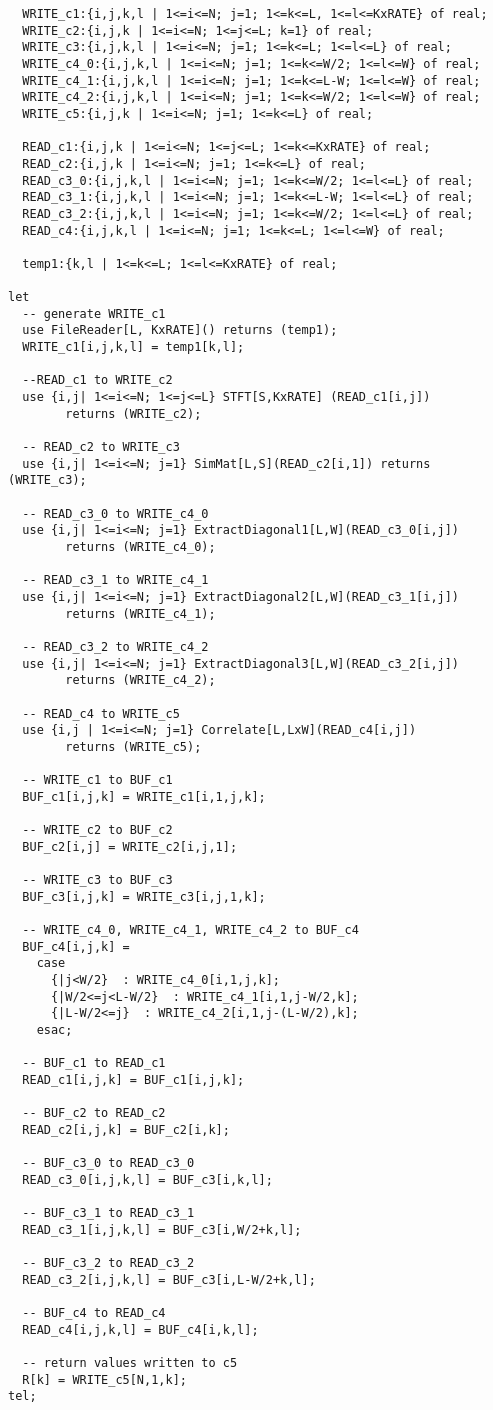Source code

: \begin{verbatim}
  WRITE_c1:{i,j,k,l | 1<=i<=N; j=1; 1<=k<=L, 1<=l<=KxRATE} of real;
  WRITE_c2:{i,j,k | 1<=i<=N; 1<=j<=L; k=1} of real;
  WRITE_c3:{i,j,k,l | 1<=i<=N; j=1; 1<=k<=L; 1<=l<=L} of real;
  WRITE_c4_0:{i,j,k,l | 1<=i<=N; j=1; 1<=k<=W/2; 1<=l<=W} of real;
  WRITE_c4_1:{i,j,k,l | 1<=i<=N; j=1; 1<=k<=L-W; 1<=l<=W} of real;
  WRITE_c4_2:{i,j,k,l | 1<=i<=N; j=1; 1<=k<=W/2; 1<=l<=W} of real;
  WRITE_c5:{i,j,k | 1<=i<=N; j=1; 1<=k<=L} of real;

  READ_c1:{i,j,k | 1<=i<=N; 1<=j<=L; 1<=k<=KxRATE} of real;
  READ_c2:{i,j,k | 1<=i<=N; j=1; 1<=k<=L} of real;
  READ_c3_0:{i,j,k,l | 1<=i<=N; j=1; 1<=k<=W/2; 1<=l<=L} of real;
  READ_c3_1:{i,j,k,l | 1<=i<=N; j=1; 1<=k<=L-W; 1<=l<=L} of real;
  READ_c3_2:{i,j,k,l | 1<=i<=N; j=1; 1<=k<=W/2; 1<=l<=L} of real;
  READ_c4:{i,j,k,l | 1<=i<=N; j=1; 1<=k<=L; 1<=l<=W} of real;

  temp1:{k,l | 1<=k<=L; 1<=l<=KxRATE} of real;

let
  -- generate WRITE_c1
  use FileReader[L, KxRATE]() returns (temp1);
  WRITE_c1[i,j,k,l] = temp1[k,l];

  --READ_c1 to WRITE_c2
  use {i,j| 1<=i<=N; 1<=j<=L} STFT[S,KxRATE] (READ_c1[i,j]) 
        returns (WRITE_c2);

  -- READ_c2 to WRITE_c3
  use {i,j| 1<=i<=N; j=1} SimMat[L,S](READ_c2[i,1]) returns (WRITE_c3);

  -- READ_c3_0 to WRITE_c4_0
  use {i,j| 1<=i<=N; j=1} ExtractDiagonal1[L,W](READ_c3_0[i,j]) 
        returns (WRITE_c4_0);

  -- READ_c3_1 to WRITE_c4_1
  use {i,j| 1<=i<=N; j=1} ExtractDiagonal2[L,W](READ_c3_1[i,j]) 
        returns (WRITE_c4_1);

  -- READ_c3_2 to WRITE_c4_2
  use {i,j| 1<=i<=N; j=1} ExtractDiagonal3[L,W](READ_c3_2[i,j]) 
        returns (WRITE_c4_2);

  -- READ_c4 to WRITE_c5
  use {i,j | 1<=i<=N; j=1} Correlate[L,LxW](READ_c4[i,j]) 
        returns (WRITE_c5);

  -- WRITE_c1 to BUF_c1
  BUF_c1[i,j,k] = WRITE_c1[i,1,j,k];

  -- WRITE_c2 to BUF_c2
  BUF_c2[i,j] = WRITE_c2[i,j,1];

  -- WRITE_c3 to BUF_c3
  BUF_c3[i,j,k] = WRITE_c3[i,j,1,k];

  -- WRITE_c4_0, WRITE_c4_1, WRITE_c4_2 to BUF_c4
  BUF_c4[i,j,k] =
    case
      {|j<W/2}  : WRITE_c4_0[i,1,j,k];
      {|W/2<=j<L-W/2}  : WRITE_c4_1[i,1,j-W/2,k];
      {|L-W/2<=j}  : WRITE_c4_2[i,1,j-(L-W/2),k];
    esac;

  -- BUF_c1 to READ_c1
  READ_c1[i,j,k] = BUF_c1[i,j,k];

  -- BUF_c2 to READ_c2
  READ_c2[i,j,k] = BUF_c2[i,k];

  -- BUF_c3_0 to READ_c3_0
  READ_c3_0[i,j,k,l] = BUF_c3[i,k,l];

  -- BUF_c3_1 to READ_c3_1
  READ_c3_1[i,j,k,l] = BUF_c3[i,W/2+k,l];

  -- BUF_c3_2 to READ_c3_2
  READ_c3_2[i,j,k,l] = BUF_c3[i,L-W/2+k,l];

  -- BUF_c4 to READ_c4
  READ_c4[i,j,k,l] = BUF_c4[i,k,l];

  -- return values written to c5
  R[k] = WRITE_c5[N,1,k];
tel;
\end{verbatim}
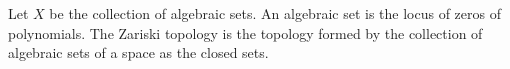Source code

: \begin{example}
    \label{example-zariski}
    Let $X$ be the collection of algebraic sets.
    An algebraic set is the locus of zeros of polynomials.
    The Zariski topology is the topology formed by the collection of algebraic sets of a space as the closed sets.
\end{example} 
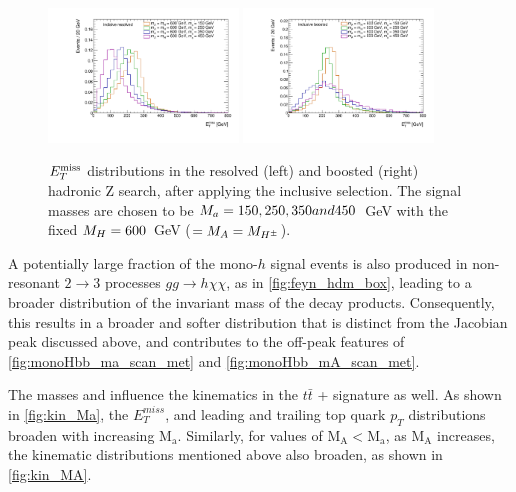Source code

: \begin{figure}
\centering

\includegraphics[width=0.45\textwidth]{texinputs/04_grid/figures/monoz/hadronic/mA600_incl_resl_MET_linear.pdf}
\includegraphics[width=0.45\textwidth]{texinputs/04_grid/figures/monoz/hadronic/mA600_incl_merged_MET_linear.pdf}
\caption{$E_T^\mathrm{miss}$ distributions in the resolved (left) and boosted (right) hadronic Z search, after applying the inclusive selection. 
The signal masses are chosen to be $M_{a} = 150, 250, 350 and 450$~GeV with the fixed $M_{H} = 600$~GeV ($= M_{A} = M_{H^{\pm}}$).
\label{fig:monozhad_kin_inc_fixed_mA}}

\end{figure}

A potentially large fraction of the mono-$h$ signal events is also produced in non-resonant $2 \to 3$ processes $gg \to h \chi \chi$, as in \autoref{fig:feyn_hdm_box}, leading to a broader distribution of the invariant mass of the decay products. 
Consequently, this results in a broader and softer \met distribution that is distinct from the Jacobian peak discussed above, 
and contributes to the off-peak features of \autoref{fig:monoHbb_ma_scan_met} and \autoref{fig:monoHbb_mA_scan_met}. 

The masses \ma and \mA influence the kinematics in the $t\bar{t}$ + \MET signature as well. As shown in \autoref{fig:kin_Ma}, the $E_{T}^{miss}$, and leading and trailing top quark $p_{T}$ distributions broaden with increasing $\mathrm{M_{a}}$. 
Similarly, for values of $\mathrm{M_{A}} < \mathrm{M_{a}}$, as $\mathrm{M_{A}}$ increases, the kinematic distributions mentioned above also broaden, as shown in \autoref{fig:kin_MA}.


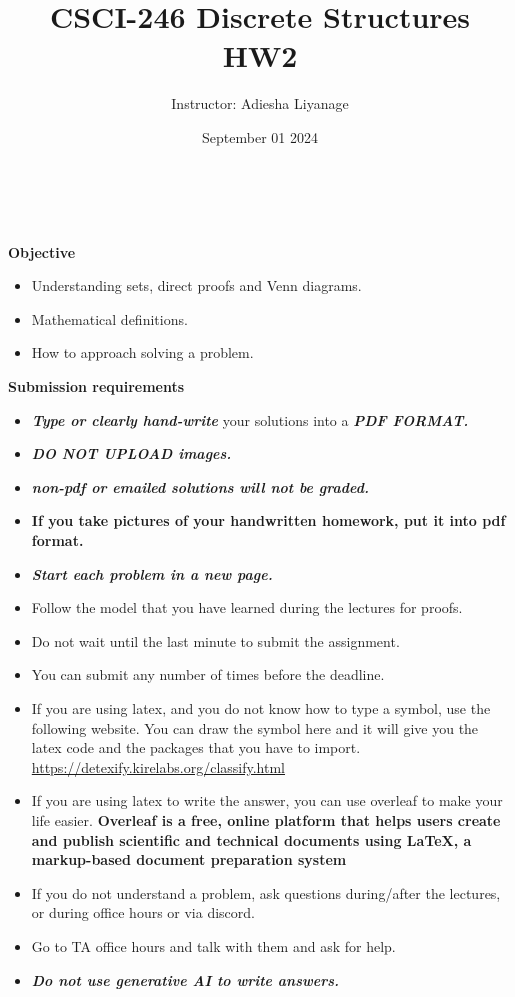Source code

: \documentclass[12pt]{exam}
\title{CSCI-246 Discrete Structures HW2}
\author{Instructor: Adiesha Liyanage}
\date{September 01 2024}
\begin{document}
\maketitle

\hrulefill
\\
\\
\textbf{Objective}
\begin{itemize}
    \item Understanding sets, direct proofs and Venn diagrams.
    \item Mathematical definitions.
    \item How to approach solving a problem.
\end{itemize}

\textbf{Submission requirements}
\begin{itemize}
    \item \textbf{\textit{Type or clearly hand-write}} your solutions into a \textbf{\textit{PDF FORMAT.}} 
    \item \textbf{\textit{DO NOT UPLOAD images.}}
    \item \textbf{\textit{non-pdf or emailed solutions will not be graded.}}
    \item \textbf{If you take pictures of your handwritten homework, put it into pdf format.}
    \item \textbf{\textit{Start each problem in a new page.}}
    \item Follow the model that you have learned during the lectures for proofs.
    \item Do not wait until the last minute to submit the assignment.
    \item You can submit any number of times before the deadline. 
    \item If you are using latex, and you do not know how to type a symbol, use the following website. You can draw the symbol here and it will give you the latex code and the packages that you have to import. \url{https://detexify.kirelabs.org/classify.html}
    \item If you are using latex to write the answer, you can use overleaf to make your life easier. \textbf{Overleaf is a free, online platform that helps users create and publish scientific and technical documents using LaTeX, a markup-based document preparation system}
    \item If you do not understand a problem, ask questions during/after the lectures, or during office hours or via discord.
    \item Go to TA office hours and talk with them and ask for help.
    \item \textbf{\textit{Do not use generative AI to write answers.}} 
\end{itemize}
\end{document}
....
DIRECTIONS FOR THIS TASK
Without the pictures, transcribe the listing exactly as it stands.

TASK SOLUTION
Source code

: \begin{verbatim}
  WRITE_c1:{i,j,k,l | 1<=i<=N; j=1; 1<=k<=L, 1<=l<=KxRATE} of real;
  WRITE_c2:{i,j,k | 1<=i<=N; 1<=j<=L; k=1} of real;
  WRITE_c3:{i,j,k,l | 1<=i<=N; j=1; 1<=k<=L; 1<=l<=L} of real;
  WRITE_c4_0:{i,j,k,l | 1<=i<=N; j=1; 1<=k<=W/2; 1<=l<=W} of real;
  WRITE_c4_1:{i,j,k,l | 1<=i<=N; j=1; 1<=k<=L-W; 1<=l<=W} of real;
  WRITE_c4_2:{i,j,k,l | 1<=i<=N; j=1; 1<=k<=W/2; 1<=l<=W} of real;
  WRITE_c5:{i,j,k | 1<=i<=N; j=1; 1<=k<=L} of real;

  READ_c1:{i,j,k | 1<=i<=N; 1<=j<=L; 1<=k<=KxRATE} of real;
  READ_c2:{i,j,k | 1<=i<=N; j=1; 1<=k<=L} of real;
  READ_c3_0:{i,j,k,l | 1<=i<=N; j=1; 1<=k<=W/2; 1<=l<=L} of real;
  READ_c3_1:{i,j,k,l | 1<=i<=N; j=1; 1<=k<=L-W; 1<=l<=L} of real;
  READ_c3_2:{i,j,k,l | 1<=i<=N; j=1; 1<=k<=W/2; 1<=l<=L} of real;
  READ_c4:{i,j,k,l | 1<=i<=N; j=1; 1<=k<=L; 1<=l<=W} of real;

  temp1:{k,l | 1<=k<=L; 1<=l<=KxRATE} of real;

let
  -- generate WRITE_c1
  use FileReader[L, KxRATE]() returns (temp1);
  WRITE_c1[i,j,k,l] = temp1[k,l];

  --READ_c1 to WRITE_c2
  use {i,j| 1<=i<=N; 1<=j<=L} STFT[S,KxRATE] (READ_c1[i,j]) 
        returns (WRITE_c2);

  -- READ_c2 to WRITE_c3
  use {i,j| 1<=i<=N; j=1} SimMat[L,S](READ_c2[i,1]) returns (WRITE_c3);

  -- READ_c3_0 to WRITE_c4_0
  use {i,j| 1<=i<=N; j=1} ExtractDiagonal1[L,W](READ_c3_0[i,j]) 
        returns (WRITE_c4_0);

  -- READ_c3_1 to WRITE_c4_1
  use {i,j| 1<=i<=N; j=1} ExtractDiagonal2[L,W](READ_c3_1[i,j]) 
        returns (WRITE_c4_1);

  -- READ_c3_2 to WRITE_c4_2
  use {i,j| 1<=i<=N; j=1} ExtractDiagonal3[L,W](READ_c3_2[i,j]) 
        returns (WRITE_c4_2);

  -- READ_c4 to WRITE_c5
  use {i,j | 1<=i<=N; j=1} Correlate[L,LxW](READ_c4[i,j]) 
        returns (WRITE_c5);

  -- WRITE_c1 to BUF_c1
  BUF_c1[i,j,k] = WRITE_c1[i,1,j,k];

  -- WRITE_c2 to BUF_c2
  BUF_c2[i,j] = WRITE_c2[i,j,1];

  -- WRITE_c3 to BUF_c3
  BUF_c3[i,j,k] = WRITE_c3[i,j,1,k];

  -- WRITE_c4_0, WRITE_c4_1, WRITE_c4_2 to BUF_c4
  BUF_c4[i,j,k] =
    case
      {|j<W/2}  : WRITE_c4_0[i,1,j,k];
      {|W/2<=j<L-W/2}  : WRITE_c4_1[i,1,j-W/2,k];
      {|L-W/2<=j}  : WRITE_c4_2[i,1,j-(L-W/2),k];
    esac;

  -- BUF_c1 to READ_c1
  READ_c1[i,j,k] = BUF_c1[i,j,k];

  -- BUF_c2 to READ_c2
  READ_c2[i,j,k] = BUF_c2[i,k];

  -- BUF_c3_0 to READ_c3_0
  READ_c3_0[i,j,k,l] = BUF_c3[i,k,l];

  -- BUF_c3_1 to READ_c3_1
  READ_c3_1[i,j,k,l] = BUF_c3[i,W/2+k,l];

  -- BUF_c3_2 to READ_c3_2
  READ_c3_2[i,j,k,l] = BUF_c3[i,L-W/2+k,l];

  -- BUF_c4 to READ_c4
  READ_c4[i,j,k,l] = BUF_c4[i,k,l];

  -- return values written to c5
  R[k] = WRITE_c5[N,1,k];
tel;
\end{verbatim}
Source code

: \begin{example}
    \label{example-zariski}
    Let $X$ be the collection of algebraic sets.
    An algebraic set is the locus of zeros of polynomials.
    The Zariski topology is the topology formed by the collection of algebraic sets of a space as the closed sets.
\end{example} 
Source code

: \begin{figure}
\centering

\includegraphics[width=0.45\textwidth]{texinputs/04_grid/figures/monoz/hadronic/mA600_incl_resl_MET_linear.pdf}
\includegraphics[width=0.45\textwidth]{texinputs/04_grid/figures/monoz/hadronic/mA600_incl_merged_MET_linear.pdf}
\caption{$E_T^\mathrm{miss}$ distributions in the resolved (left) and boosted (right) hadronic Z search, after applying the inclusive selection. 
The signal masses are chosen to be $M_{a} = 150, 250, 350 and 450$~GeV with the fixed $M_{H} = 600$~GeV ($= M_{A} = M_{H^{\pm}}$).
\label{fig:monozhad_kin_inc_fixed_mA}}

\end{figure}

A potentially large fraction of the mono-$h$ signal events is also produced in non-resonant $2 \to 3$ processes $gg \to h \chi \chi$, as in \autoref{fig:feyn_hdm_box}, leading to a broader distribution of the invariant mass of the decay products. 
Consequently, this results in a broader and softer \met distribution that is distinct from the Jacobian peak discussed above, 
and contributes to the off-peak features of \autoref{fig:monoHbb_ma_scan_met} and \autoref{fig:monoHbb_mA_scan_met}. 

The masses \ma and \mA influence the kinematics in the $t\bar{t}$ + \MET signature as well. As shown in \autoref{fig:kin_Ma}, the $E_{T}^{miss}$, and leading and trailing top quark $p_{T}$ distributions broaden with increasing $\mathrm{M_{a}}$. 
Similarly, for values of $\mathrm{M_{A}} < \mathrm{M_{a}}$, as $\mathrm{M_{A}}$ increases, the kinematic distributions mentioned above also broaden, as shown in \autoref{fig:kin_MA}.


Source code

: \documentclass[12pt]{exam}
\title{CSCI-246 Discrete Structures HW2}
\author{Instructor: Adiesha Liyanage}
\date{September 01 2024}
\begin{document}
\maketitle

\hrulefill
\\
\\
\textbf{Objective}
\begin{itemize}
    \item Understanding sets, direct proofs and Venn diagrams.
    \item Mathematical definitions.
    \item How to approach solving a problem.
\end{itemize}

\textbf{Submission requirements}
\begin{itemize}
    \item \textbf{\textit{Type or clearly hand-write}} your solutions into a \textbf{\textit{PDF FORMAT.}} 
    \item \textbf{\textit{DO NOT UPLOAD images.}}
    \item \textbf{\textit{non-pdf or emailed solutions will not be graded.}}
    \item \textbf{If you take pictures of your handwritten homework, put it into pdf format.}
    \item \textbf{\textit{Start each problem in a new page.}}
    \item Follow the model that you have learned during the lectures for proofs.
    \item Do not wait until the last minute to submit the assignment.
    \item You can submit any number of times before the deadline. 
    \item If you are using latex, and you do not know how to type a symbol, use the following website. You can draw the symbol here and it will give you the latex code and the packages that you have to import. \url{https://detexify.kirelabs.org/classify.html}
    \item If you are using latex to write the answer, you can use overleaf to make your life easier. \textbf{Overleaf is a free, online platform that helps users create and publish scientific and technical documents using LaTeX, a markup-based document preparation system}
    \item If you do not understand a problem, ask questions during/after the lectures, or during office hours or via discord.
    \item Go to TA office hours and talk with them and ask for help.
    \item \textbf{\textit{Do not use generative AI to write answers.}} 
\end{itemize}
\end{document}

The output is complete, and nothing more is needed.